## Assignment:
Could you please repeat the data below word for word?

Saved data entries

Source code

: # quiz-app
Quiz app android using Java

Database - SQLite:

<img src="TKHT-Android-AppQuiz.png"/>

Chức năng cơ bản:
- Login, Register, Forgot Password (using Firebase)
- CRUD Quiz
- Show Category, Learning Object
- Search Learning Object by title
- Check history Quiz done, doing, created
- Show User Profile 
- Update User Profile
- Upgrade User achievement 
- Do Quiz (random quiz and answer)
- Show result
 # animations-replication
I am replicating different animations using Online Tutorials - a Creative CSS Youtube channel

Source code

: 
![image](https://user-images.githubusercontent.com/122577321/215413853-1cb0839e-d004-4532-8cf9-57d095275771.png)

## Output of the exercise:
Source code

: # quiz-app
Quiz app android using Java

Database - SQLite:

<img src="TKHT-Android-AppQuiz.png"/>

Chức năng cơ bản:
- Login, Register, Forgot Password (using Firebase)
- CRUD Quiz
- Show Category, Learning Object
- Search Learning Object by title
- Check history Quiz done, doing, created
- Show User Profile 
- Update User Profile
- Upgrade User achievement 
- Do Quiz (random quiz and answer)
- Show result
 # animations-replication
I am replicating different animations using Online Tutorials - a Creative CSS Youtube channel

Source code

: 
![image](https://user-images.githubusercontent.com/122577321/215413853-1cb0839e-d004-4532-8cf9-57d095275771.png)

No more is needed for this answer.